Meine Augen verfolgen die goldene Umrandung bis nach oben, und da steht er am Geländer. Mein Vater, schneeweiße Haare, die Haut gealtert, aber trotzdem leicht gebräunt und den Blick auf mich gerichtet. Eiskalt, aber ich erkenne auch etwas anderes in ihm. Schmerz, Leid, wahrscheinlich sieht er in mir, das Ebenbild seiner Frau, die er einst abgöttisch geliebt und später auf grausame Weise getötet hat. Ich habe nur Verachtung für ihn übrig, die Abneigung lasse ich ihn deutlich spüren und sehe demonstrativ nach unten. Wir gehen zum Esszimmer und Danielle bittet uns, hier stehen zu bleiben. Bevor er verschwindet, beugt er sich dicht zu mir.

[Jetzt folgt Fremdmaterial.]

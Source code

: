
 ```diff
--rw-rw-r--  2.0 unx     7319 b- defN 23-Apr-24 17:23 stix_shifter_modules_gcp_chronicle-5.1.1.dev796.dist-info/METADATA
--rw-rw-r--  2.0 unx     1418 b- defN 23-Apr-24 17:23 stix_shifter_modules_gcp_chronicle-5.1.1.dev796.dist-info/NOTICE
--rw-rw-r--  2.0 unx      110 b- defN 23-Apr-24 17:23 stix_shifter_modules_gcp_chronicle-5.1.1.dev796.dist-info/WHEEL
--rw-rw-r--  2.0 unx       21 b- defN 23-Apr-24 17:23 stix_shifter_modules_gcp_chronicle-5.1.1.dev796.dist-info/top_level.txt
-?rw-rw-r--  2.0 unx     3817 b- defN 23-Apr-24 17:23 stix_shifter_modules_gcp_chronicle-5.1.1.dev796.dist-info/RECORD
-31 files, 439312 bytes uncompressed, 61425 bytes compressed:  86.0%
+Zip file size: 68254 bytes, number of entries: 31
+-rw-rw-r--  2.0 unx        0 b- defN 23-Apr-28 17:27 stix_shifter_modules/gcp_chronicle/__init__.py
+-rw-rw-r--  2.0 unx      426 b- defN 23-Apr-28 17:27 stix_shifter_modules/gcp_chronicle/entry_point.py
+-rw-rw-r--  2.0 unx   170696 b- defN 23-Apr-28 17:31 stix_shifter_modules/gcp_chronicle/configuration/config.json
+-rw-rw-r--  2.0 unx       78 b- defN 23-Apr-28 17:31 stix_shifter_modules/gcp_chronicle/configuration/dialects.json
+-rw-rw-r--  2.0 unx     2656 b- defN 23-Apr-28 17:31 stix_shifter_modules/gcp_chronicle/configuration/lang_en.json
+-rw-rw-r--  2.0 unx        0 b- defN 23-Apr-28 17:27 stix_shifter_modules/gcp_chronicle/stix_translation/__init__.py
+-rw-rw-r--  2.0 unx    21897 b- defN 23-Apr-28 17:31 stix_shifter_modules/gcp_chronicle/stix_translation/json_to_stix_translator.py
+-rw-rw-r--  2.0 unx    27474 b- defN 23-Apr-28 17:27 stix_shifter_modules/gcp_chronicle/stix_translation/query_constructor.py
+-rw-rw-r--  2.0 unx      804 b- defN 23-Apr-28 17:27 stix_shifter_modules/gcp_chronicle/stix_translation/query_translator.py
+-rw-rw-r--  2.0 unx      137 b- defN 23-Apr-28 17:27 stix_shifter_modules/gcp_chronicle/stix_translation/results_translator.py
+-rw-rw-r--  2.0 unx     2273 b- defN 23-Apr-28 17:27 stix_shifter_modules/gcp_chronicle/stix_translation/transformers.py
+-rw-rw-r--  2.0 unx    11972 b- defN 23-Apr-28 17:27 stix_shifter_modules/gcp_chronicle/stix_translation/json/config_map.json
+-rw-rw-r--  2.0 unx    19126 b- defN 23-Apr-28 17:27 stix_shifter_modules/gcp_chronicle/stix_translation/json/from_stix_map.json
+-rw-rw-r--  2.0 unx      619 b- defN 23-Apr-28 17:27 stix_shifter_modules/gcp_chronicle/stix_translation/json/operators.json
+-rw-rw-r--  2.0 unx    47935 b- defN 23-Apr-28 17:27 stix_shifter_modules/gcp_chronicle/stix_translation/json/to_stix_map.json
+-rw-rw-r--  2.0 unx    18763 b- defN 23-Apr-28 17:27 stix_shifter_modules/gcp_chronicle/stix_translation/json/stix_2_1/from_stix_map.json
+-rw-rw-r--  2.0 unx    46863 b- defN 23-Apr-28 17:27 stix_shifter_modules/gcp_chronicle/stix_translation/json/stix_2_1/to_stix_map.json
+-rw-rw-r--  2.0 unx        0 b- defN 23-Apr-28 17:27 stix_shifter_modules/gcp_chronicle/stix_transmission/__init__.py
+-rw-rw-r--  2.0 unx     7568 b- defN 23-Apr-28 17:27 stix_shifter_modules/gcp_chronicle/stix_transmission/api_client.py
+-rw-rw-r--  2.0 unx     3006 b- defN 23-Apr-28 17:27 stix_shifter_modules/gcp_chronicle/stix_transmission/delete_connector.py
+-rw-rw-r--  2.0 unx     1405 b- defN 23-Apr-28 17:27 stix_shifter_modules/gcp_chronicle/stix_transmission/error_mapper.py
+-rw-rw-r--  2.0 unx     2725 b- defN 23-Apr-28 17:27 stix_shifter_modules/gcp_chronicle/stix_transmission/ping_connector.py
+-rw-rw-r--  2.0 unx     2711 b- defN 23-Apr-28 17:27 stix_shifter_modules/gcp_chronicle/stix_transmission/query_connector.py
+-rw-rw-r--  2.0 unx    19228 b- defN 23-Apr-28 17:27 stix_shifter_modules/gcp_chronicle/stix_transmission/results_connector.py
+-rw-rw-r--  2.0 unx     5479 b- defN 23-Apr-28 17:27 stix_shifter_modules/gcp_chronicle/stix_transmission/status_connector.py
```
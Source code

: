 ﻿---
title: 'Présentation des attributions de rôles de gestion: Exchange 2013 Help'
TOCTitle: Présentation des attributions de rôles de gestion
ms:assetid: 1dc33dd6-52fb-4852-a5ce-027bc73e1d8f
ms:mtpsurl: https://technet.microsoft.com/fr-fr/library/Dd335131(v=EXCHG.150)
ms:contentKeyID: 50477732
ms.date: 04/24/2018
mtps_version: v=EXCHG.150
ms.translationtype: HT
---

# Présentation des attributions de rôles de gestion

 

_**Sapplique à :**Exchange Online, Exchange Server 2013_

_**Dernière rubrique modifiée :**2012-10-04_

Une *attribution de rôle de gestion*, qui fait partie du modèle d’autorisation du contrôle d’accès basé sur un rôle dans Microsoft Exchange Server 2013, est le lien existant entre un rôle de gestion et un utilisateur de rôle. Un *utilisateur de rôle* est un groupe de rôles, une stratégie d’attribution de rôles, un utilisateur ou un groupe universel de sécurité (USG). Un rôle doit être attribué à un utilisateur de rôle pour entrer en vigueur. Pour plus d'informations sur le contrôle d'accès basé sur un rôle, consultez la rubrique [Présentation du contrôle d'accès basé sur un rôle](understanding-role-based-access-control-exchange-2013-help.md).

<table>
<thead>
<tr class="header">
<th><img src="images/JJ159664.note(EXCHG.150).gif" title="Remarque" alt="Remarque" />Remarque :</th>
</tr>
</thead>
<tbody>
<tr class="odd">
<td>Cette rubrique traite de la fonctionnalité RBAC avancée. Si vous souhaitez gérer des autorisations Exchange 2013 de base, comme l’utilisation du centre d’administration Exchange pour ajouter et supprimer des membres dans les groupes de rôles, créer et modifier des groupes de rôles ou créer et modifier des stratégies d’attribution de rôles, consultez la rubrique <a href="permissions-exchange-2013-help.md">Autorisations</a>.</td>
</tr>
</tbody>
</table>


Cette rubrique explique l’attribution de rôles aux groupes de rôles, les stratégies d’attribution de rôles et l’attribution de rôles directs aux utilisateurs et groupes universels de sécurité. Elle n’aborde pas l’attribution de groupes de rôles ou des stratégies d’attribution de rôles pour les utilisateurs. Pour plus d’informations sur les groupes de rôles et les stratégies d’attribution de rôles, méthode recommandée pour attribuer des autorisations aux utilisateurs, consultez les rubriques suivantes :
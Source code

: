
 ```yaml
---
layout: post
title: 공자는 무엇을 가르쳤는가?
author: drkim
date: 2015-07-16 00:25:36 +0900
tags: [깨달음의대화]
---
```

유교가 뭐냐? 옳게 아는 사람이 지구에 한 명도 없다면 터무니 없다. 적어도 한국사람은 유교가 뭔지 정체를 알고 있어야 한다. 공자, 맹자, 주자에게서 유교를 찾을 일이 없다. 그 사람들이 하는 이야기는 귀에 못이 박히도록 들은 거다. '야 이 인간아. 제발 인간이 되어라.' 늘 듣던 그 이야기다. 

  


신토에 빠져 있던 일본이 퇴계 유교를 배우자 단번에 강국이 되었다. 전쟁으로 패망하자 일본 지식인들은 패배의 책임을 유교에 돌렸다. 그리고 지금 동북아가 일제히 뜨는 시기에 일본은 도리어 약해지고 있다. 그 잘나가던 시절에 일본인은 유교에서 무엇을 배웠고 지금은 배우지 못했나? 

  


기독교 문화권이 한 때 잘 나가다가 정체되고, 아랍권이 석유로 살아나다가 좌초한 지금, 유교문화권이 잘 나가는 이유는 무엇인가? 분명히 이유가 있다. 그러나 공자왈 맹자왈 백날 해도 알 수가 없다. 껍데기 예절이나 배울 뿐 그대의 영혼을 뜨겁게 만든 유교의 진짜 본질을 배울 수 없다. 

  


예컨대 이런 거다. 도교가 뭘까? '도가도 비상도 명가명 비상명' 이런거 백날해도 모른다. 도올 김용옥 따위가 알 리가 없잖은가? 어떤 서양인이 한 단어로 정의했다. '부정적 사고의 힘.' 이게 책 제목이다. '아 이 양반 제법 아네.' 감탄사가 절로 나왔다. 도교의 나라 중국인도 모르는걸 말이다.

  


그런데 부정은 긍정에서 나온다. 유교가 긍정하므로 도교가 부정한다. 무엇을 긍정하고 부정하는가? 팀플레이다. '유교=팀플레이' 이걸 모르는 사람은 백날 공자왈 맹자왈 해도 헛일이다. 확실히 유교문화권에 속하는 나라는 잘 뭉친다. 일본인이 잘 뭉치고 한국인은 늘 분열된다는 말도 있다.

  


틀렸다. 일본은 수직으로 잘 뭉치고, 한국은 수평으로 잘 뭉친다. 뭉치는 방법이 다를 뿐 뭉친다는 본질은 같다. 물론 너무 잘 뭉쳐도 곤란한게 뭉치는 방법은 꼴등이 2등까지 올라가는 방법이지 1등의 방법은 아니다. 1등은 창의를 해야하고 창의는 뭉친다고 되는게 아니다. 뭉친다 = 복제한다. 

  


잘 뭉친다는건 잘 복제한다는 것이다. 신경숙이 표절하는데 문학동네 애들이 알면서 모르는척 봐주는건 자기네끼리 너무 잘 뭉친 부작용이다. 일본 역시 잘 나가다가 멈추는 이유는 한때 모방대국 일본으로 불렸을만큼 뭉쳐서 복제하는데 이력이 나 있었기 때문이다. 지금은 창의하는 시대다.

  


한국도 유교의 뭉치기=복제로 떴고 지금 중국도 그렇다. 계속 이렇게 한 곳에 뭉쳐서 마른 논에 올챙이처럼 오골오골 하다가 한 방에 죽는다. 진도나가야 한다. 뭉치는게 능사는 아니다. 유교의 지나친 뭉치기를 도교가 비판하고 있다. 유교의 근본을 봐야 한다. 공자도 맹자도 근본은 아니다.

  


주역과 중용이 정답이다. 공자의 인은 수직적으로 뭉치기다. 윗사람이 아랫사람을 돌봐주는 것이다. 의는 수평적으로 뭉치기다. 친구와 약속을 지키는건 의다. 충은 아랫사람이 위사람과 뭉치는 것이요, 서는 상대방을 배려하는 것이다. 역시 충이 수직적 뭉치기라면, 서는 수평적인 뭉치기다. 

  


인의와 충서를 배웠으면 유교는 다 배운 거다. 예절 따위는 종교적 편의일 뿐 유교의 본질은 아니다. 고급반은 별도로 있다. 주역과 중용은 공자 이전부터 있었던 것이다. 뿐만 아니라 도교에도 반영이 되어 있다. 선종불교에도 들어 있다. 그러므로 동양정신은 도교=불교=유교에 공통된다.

"Versuch es erst gar nicht", flüstert er mir ins Ohr und ein Schauer rieselt am Rücken herab. Der Tisch ist mit einer gestärkten, weißen Tischdecke abgedeckt, in der Mitte steht eine große Vase mit frischen Blumen aus dem Garten, ausgerechnet, sonnengelbe Rosen, die Lieblingsblumen meiner Mutter. Sie hat sie geliebt und etliche Büsche in verschiedenen Farben sind hoffentlich noch überall draußen verteilt.